EXERCISE INPUT below:

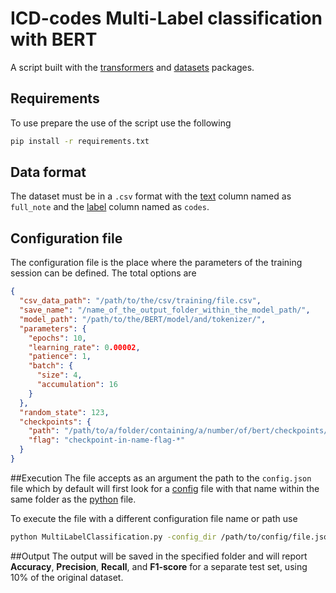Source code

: # ICD-codes Multi-Label classification with BERT
A script built with the [transformers](https://huggingface.co/docs/transformers/index) and [datasets](https://huggingface.co/docs/datasets/index) packages.
## Requirements
To use prepare the use of the script use the following
```bash
pip install -r requirements.txt
```
## Data format
The dataset must be in a ```.csv``` format with the <ins>text</ins> column named as ```full_note``` and the <ins>label</ins> column named as ```codes```.
## Configuration file
The configuration file is the place where the parameters of the training session can be defined. The total options are
```json
{
  "csv_data_path": "/path/to/the/csv/training/file.csv",
  "save_name": "/name_of_the_output_folder_within_the_model_path/",
  "model_path": "/path/to/the/BERT/model/and/tokenizer/",
  "parameters": {
    "epochs": 10,
    "learning_rate": 0.00002,
    "patience": 1,
    "batch": {
      "size": 4,
      "accumulation": 16
    }
  },
  "random_state": 123,
  "checkpoints": {
    "path": "/path/to/a/folder/containing/a/number/of/bert/checkpoints/",
    "flag": "checkpoint-in-name-flag-*"
  }
}
```
##Execution
The file accepts as an argument the path to the ```config.json``` file which by default will first look for a <ins>config</ins> file with that name within the same folder as the <ins>python</ins> file.

To execute the file with a different configuration file name or path use
```bash
python MultiLabelClassification.py -config_dir /path/to/config/file.json
```
##Output
The output will be saved in the specified folder and will report **Accuracy**, **Precision**, **Recall**, and **F1-score** for a separate test set, using 10% of the original dataset.

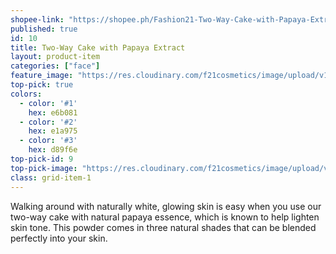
 ```yaml
---
shopee-link: "https://shopee.ph/Fashion21-Two-Way-Cake-with-Papaya-Extract-i.26222223.826193915"
published: true
id: 10
title: Two-Way Cake with Papaya Extract
layout: product-item
categories: ["face"]
feature_image: "https://res.cloudinary.com/f21cosmetics/image/upload/v1492507395/twc-papaya.jpg"
top-pick: true
colors:
  - color: '#1'
    hex: e6b081
  - color: '#2'
    hex: e1a975
  - color: '#3'
    hex: d89f6e
top-pick-id: 9
top-pick-image: "https://res.cloudinary.com/f21cosmetics/image/upload/v1513242643/tp-papaya.jpg"
class: grid-item-1
---
```

Walking around with naturally white, glowing skin is easy when you use our two-way cake with natural papaya essence, which is known to help lighten skin tone. This powder comes in three natural shades that can be blended perfectly into your skin.
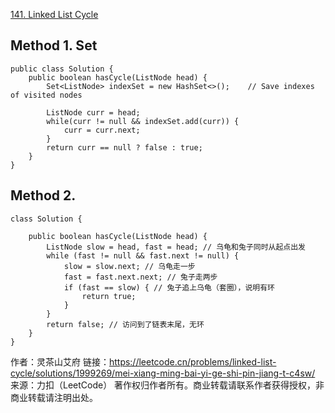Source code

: [141. Linked List Cycle](https://leetcode.com/problems/linked-list-cycle/description/)


## Method 1. Set
```
public class Solution {
    public boolean hasCycle(ListNode head) {
        Set<ListNode> indexSet = new HashSet<>();    // Save indexes of visited nodes

        ListNode curr = head;
        while(curr != null && indexSet.add(curr)) {
            curr = curr.next;
        }
        return curr == null ? false : true;
    }
}
```

## Method 2.
```
class Solution {

    public boolean hasCycle(ListNode head) {
        ListNode slow = head, fast = head; // 乌龟和兔子同时从起点出发
        while (fast != null && fast.next != null) {
            slow = slow.next; // 乌龟走一步
            fast = fast.next.next; // 兔子走两步
            if (fast == slow) { // 兔子追上乌龟（套圈），说明有环
                return true;
            }
        }
        return false; // 访问到了链表末尾，无环
    }
}
```


作者：灵茶山艾府
链接：https://leetcode.cn/problems/linked-list-cycle/solutions/1999269/mei-xiang-ming-bai-yi-ge-shi-pin-jiang-t-c4sw/
来源：力扣（LeetCode）
著作权归作者所有。商业转载请联系作者获得授权，非商业转载请注明出处。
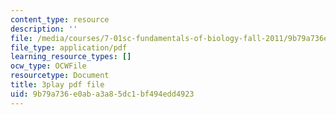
 ```yaml
---
content_type: resource
description: ''
file: /media/courses/7-01sc-fundamentals-of-biology-fall-2011/9b79a736e0aba3a85dc1bf494edd4923_qY0ixUWJx0g.pdf
file_type: application/pdf
learning_resource_types: []
ocw_type: OCWFile
resourcetype: Document
title: 3play pdf file
uid: 9b79a736-e0ab-a3a8-5dc1-bf494edd4923
---
```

End of EXERCISE INPUT.

• [INSTRUCTIONS FOR THE TASK] Lines that contain "true" are the result; find them in the entries above and copy each one.

• [TASK OUTPUT]
published: true
top-pick: true
        return curr == null ? false : true;
                return true;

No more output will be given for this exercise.